A single-chamber MEC was constructed using glass bottles (100 mL) (Isolab Laborgeräte GmbH, Eschau, Germany) containing a Geobacter medium (90 mL). The bottles were sealed with a silicone rubber septa stopper (GL-45, SCHOTT AG, Mainz, Germany) and a screw cap. The MEC included three electrodes: a carbon cloth cathode (2.5 cm × 2.5 cm) coated with platinum (Pt-0.5 mg·cm⁻²) (Cloth GDE, Fuel Cells Etc, Bryan, TX, USA), an Ag/AgCl reference electrode, and one of the bioanodes (the encapsulated bioanode, alginate bioanode, encapsulated alginate bioanode, and the bare bioanode). The cathode and the bioanode were separated by a polypropylene spacer net. The electrodes were connected to a potentiostat using titanium wires (Scheme 1). The MECs were filled with Geobacter medium (containing sodium acetate (10 mM)) or with cowshed wastewater (800 mg·L⁻¹ COD) (the medium type is indicated in each experiment). The medium was replaced when there was a drop in the electrochemical activity, about once a week. Acetate was added twice a week. The MECs were placed on a magnetic stirrer and incubated at a temperature of 35 °C for 14–43 days as indicated for each experiment.

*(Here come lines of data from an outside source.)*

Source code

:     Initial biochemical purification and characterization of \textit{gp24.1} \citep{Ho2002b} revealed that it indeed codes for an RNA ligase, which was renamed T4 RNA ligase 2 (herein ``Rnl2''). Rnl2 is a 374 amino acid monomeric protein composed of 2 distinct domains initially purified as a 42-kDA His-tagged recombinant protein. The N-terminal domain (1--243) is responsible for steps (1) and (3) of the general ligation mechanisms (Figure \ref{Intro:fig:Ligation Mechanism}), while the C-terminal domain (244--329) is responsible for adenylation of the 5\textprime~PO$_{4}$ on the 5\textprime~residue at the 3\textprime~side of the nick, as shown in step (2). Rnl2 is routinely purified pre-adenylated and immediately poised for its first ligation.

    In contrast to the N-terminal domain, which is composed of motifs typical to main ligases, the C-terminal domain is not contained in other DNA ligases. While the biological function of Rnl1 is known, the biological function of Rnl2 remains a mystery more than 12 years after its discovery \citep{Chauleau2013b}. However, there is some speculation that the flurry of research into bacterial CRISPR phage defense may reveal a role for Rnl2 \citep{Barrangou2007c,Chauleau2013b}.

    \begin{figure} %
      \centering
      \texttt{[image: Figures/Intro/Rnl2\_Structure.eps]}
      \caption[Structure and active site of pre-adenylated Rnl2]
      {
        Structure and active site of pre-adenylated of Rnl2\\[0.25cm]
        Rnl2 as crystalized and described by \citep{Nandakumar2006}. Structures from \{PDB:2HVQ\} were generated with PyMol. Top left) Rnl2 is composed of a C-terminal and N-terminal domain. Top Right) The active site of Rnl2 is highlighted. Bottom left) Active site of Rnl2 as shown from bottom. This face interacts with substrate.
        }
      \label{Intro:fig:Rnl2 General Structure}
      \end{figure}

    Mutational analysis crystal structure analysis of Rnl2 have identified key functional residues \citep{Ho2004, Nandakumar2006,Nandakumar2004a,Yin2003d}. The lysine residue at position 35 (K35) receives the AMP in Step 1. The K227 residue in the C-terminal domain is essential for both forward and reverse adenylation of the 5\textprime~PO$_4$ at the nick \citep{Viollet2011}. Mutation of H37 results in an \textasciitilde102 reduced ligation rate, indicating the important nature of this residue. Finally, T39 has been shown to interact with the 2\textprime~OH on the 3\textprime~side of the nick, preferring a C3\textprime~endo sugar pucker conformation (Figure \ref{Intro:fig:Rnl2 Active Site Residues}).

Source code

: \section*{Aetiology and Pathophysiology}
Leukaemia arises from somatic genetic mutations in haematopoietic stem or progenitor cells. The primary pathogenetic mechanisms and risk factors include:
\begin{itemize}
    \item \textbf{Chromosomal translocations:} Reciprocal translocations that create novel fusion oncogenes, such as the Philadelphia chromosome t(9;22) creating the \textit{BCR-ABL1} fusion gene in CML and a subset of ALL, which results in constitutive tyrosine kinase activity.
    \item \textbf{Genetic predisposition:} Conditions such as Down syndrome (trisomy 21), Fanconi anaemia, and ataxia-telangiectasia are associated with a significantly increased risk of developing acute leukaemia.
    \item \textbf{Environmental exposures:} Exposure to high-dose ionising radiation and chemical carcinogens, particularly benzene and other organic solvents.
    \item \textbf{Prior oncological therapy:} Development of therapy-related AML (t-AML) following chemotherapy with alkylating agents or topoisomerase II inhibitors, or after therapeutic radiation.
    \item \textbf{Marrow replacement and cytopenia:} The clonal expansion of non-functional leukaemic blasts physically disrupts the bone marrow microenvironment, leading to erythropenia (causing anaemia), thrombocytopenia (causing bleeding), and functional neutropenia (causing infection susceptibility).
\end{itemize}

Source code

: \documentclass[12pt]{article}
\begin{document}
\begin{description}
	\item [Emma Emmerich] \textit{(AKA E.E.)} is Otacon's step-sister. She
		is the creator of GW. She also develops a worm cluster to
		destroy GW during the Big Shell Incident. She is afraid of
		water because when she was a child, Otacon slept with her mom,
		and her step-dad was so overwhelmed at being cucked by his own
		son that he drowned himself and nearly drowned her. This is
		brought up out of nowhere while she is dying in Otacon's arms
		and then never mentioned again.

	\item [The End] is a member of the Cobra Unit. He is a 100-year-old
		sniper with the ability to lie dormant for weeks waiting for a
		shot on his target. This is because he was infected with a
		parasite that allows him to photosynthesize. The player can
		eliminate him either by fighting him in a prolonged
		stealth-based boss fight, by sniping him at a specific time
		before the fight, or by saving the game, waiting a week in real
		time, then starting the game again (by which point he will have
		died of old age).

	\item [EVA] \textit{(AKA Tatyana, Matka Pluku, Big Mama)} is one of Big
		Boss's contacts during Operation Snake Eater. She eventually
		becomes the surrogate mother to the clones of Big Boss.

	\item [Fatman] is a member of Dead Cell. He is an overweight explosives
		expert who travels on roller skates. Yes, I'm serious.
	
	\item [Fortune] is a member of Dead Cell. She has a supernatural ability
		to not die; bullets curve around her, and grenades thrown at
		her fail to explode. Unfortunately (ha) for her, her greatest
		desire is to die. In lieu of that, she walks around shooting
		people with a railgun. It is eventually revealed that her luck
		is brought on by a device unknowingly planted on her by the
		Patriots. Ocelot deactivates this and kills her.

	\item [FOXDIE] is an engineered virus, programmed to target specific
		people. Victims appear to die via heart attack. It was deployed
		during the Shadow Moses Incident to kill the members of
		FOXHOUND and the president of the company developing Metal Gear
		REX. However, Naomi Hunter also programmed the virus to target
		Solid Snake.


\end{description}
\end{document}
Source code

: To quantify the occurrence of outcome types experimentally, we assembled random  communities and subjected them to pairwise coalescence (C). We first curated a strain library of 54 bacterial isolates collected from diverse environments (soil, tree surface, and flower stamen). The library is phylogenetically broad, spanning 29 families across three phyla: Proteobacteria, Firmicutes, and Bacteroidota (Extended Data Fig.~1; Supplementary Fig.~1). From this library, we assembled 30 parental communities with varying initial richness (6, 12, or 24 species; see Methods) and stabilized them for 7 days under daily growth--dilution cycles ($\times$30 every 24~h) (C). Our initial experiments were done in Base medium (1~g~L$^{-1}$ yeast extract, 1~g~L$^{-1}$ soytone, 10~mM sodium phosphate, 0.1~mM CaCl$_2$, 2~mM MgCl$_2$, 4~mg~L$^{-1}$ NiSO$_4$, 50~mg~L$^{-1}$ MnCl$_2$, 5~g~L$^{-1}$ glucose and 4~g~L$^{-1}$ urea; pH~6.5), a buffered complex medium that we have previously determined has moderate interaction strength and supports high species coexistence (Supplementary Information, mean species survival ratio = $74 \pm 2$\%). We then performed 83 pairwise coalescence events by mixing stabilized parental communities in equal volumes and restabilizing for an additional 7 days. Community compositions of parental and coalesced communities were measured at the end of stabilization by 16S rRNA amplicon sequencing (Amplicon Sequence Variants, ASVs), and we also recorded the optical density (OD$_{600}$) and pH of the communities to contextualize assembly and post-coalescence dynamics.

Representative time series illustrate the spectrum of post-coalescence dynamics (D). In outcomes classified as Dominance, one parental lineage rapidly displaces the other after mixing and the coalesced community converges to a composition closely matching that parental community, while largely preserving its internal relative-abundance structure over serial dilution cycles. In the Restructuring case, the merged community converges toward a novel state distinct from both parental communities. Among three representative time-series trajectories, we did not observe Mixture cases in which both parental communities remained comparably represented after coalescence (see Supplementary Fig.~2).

2.6. Bio-Electrochemical and Chemical Analysis

A MultiEmStat3+ potentiostat was connected to the MEC in a 3-electrode configuration and operated under 0.3 V vs. Ag/AgCl (3.0 M KCl). Linear sweep voltammetry (LSV) was performed in the potential range of −0.5 V to 0.8 V with a scan rate of 5 mV·s⁻¹ [23,24]. Differential pulse voltammetry (DPV) was applied to the same potential range to determine the current–voltage (I–V) curve under a semi-steady state. Cyclic voltammetry (CV) and electrochemical impedance spectroscopy (EIS) experiments were conducted employing the potentiostat. The bioanode was designated as the working electrode, the cathode as the counter electrode, and the reference electrode was Ag/AgCl. The CV scans were performed at a rate of 50 mV·s⁻¹ within the potential range of −0.8 V to 0.7 V. For EIS, a frequency range spanning 200 kHz to 0.01 Hz was employed, and the resulting EIS spectra were analyzed using ZView software (ZSimpWin 3.21). All the electrochemical analyses were performed after medium replacement when the systems showed stabilization in the electrochemical activity.

Chemical oxygen demand (COD) was determined using a colorimetric-based closed reflux COD digester (DBR-001, MRC, Holon, Israel).

The HER was measured in a full cell (2-electrode) configuration in the applied constant potential range of 0.2 to 0.8 V. The HER was calculated according to Equations (1) and (2) [6].

$${\mathrm{Q}}_{{\mathrm{H}}_2}={\mathrm{V}}_{{\mathrm{H}}_2}\left[{\mathrm{m}}^3\right]\times \mathrm{t}\left[{\mathrm{d}}^{-1}\right]\times {\mathrm{V}}_{\mathrm{r}}\left[{\mathrm{m}}^{-3}\right]$$

(1)

Here, ${\mathrm{V}}_{{\mathrm{H}}_2}$ is the volume of hydrogen production (m³); t = time (seconds/day); V_r is the volume of the reactor in m³.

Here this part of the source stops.